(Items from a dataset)

►

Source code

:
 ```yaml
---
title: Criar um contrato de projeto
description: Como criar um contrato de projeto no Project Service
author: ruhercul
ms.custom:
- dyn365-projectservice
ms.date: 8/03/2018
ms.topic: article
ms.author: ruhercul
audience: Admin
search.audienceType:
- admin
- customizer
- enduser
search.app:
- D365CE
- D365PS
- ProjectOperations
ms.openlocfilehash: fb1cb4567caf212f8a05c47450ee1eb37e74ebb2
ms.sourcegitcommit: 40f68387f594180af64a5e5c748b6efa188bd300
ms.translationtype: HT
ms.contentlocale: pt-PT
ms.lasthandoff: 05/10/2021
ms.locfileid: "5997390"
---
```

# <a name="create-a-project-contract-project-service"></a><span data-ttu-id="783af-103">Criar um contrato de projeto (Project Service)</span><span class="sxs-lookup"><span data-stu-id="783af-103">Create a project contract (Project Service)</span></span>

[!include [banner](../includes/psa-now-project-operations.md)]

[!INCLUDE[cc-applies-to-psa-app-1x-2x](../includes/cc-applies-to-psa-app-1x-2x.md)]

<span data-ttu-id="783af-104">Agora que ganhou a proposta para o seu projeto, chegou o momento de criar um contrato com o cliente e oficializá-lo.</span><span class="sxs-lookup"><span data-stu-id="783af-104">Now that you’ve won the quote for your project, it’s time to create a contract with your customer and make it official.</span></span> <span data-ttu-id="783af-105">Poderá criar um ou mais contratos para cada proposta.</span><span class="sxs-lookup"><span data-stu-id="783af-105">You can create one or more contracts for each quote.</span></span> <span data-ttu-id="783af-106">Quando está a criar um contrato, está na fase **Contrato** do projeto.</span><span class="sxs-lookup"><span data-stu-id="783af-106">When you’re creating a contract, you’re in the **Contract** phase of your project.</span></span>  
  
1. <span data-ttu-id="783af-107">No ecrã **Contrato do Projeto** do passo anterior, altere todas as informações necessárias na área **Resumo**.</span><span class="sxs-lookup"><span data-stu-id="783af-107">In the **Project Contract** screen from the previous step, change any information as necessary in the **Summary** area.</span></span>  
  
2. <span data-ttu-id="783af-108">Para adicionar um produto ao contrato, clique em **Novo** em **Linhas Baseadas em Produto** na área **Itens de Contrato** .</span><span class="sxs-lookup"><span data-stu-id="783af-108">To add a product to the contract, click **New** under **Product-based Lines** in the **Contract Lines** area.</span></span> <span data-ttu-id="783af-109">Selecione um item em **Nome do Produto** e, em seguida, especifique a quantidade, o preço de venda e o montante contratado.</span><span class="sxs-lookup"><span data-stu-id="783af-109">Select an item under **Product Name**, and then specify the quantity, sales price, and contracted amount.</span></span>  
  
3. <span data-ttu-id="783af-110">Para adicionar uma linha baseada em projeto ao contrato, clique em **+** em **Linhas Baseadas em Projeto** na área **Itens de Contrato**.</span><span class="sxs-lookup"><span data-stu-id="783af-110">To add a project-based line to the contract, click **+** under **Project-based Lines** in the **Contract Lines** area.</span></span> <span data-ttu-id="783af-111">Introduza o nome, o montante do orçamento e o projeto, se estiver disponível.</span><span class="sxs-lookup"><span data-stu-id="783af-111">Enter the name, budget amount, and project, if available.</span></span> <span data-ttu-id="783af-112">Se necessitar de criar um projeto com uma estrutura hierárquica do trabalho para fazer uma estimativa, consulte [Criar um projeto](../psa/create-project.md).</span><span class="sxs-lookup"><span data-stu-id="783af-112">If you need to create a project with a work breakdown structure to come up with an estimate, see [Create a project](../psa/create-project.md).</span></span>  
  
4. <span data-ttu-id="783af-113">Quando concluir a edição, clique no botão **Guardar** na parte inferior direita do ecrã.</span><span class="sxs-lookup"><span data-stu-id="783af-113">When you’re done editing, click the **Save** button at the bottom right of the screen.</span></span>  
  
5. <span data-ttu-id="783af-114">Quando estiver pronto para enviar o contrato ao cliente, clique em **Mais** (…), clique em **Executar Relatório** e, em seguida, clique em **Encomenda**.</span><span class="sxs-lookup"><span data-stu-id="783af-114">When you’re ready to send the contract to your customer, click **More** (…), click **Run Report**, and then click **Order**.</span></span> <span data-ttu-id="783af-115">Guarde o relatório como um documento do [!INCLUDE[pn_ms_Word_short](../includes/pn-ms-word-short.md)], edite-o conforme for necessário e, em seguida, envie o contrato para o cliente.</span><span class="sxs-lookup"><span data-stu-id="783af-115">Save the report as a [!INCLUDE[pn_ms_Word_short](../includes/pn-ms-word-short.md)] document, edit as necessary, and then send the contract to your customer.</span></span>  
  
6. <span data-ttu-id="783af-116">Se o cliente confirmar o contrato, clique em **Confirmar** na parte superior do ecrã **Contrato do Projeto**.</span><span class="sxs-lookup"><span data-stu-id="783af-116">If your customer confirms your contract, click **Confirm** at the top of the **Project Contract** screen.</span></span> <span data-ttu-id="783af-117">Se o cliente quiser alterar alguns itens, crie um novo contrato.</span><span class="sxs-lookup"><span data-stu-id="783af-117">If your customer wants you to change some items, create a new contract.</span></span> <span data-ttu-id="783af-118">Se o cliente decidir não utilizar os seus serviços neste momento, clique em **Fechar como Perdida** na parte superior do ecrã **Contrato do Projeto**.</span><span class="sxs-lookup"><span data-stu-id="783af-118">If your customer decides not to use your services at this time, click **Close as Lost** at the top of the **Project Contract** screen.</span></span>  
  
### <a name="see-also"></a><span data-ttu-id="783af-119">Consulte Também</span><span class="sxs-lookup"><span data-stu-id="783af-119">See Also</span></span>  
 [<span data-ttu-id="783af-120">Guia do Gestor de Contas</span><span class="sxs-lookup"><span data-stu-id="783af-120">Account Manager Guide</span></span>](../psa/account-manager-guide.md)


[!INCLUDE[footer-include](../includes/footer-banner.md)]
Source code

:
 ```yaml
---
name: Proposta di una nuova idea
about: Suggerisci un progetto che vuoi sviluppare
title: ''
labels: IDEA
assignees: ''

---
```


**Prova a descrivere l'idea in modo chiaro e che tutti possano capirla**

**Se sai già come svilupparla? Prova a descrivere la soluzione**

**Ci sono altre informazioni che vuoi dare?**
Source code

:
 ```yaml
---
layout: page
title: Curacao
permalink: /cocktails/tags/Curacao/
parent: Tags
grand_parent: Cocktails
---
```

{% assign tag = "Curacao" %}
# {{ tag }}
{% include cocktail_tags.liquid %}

◄

ABOUT THIS EXERCISE: Nothing but a number is wanted: report how many lines in the entries above contain the string "Curacao".

ANSWER SECTION: 3